Provide an exact copy of the lines from the beginning of the records through the line that includes "the Data area.", and of no others.

* * * * *

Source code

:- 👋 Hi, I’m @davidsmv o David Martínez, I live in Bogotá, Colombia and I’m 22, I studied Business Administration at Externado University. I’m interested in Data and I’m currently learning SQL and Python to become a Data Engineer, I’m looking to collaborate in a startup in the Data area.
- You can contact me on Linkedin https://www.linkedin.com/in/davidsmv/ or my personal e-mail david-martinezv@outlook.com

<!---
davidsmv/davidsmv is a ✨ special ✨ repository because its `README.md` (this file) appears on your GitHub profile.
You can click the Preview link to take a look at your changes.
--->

* * * * *

• SOLUTION TO THIS PROBLEM
Source code

:- 👋 Hi, I’m @davidsmv o David Martínez, I live in Bogotá, Colombia and I’m 22, I studied Business Administration at Externado University. I’m interested in Data and I’m currently learning SQL and Python to become a Data Engineer, I’m looking to collaborate in a startup in the Data area.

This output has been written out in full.